As organisations continue to adopt and implement AI technologies, one of the key challenges they face is ensuring that their systems perform well across all user groups. In an increasingly diverse world, achieving fair and reliable outcomes requires more than just a broad, overarching performance metric. It requires disaggregated performance — the practice of evaluating AI and predictive models separately for different subpopulations. This approach highlights the importance of understanding how your system performs for distinct groups within your user base, whether they are identified by demographic factors like age or gender, or specific needs such as healthcare conditions. In this blog post, we will explore why disaggregated performance is essential, the complications it presents, and how it can lead to more equitable and effective decision-making.

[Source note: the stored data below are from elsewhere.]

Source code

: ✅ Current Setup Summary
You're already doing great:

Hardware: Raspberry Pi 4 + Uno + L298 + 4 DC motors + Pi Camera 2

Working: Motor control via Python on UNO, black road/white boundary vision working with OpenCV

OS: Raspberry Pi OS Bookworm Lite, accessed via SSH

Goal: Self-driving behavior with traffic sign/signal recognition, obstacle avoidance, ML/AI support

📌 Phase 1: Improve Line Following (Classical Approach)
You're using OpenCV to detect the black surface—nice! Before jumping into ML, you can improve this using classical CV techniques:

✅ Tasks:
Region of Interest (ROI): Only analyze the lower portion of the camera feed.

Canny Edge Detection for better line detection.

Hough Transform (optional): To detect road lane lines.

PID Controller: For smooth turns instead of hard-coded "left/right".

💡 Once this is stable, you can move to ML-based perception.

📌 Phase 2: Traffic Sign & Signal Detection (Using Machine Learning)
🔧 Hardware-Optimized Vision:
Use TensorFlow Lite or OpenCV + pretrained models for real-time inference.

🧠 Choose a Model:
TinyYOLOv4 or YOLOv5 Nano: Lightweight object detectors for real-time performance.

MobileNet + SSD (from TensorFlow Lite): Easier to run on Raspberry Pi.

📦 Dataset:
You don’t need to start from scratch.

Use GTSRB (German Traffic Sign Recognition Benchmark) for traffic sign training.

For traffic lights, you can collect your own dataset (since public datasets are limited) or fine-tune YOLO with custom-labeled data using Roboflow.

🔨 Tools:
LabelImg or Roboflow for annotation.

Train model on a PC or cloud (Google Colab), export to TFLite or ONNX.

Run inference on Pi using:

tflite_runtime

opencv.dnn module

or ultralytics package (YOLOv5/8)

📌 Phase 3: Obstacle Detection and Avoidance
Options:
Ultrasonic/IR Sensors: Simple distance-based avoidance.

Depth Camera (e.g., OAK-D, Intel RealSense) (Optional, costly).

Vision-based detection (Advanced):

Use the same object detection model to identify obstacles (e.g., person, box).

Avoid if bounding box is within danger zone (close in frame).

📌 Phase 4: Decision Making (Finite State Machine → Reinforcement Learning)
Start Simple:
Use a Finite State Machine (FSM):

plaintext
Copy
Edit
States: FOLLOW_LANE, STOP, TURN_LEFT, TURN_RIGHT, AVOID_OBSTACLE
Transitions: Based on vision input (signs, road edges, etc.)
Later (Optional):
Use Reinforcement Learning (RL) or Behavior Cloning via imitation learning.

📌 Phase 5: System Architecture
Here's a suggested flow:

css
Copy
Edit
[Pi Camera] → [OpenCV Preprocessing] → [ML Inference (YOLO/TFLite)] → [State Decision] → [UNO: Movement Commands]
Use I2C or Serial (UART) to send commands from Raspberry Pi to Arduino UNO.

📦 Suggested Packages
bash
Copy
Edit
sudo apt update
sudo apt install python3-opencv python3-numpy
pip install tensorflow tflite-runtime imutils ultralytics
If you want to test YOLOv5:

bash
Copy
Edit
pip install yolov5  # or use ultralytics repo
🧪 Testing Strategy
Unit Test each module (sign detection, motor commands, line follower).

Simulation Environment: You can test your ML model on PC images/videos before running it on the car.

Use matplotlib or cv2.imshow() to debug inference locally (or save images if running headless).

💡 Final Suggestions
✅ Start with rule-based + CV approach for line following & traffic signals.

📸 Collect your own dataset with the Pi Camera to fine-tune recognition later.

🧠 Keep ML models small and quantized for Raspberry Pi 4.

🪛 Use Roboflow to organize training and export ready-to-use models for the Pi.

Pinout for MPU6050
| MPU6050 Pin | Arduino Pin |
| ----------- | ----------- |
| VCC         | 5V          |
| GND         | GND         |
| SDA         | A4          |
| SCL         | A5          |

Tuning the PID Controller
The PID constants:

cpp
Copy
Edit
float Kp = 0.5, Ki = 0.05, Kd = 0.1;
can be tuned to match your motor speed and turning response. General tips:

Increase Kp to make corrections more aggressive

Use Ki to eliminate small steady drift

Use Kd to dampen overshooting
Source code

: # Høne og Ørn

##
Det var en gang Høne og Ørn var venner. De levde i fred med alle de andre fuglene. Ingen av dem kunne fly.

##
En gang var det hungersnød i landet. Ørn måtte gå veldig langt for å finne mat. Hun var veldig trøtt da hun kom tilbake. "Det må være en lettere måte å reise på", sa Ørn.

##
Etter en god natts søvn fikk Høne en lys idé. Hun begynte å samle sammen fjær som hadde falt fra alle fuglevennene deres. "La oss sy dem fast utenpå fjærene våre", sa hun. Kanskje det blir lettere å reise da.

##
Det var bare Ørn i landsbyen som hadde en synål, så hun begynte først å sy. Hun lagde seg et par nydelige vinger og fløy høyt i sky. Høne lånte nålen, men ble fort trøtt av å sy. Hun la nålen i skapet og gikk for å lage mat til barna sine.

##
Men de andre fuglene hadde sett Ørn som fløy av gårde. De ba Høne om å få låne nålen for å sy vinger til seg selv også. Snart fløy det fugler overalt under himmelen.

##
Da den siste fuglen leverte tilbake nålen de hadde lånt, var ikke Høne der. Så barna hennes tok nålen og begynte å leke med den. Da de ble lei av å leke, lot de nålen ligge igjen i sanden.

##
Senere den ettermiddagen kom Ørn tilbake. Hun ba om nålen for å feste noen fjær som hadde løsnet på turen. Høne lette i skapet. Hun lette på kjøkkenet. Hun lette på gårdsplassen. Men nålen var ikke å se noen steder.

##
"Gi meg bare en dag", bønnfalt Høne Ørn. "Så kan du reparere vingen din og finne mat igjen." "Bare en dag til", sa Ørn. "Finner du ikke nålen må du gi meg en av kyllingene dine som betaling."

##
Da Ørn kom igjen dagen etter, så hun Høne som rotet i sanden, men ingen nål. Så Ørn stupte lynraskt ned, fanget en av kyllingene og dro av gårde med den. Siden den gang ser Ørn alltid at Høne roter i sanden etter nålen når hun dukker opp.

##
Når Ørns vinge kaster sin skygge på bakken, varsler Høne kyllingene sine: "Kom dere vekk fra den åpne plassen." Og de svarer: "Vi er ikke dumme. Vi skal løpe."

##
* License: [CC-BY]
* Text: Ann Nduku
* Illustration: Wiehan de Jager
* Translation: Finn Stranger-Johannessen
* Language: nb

Why Disaggregated Performance is Crucial
In theory, performance metrics like accuracy, precision, and recall give us a broad understanding of how well our models perform. However, these aggregate numbers can obscure significant disparities across different groups. For example, imagine a predictive model used in healthcare that is trained on a large dataset. On the surface, the model may show impressive overall accuracy. But if you dig deeper, you might find that it performs poorly for certain demographics — elderly patients, those with chronic conditions, or specific ethnic groups. The average performance score masks these failures, and without disaggregating the data, such disparities may go unnoticed until they have real-world consequences.
In practical terms, disaggregated performance allows us to uncover hidden biases or weaknesses in a model. By evaluating the model’s performance for different groups, we can identify which subpopulations are being underserved or, worse, harmed. This is particularly crucial in fields like healthcare, finance, criminal justice, and hiring, where biased algorithms can perpetuate inequality and lead to unintended consequences.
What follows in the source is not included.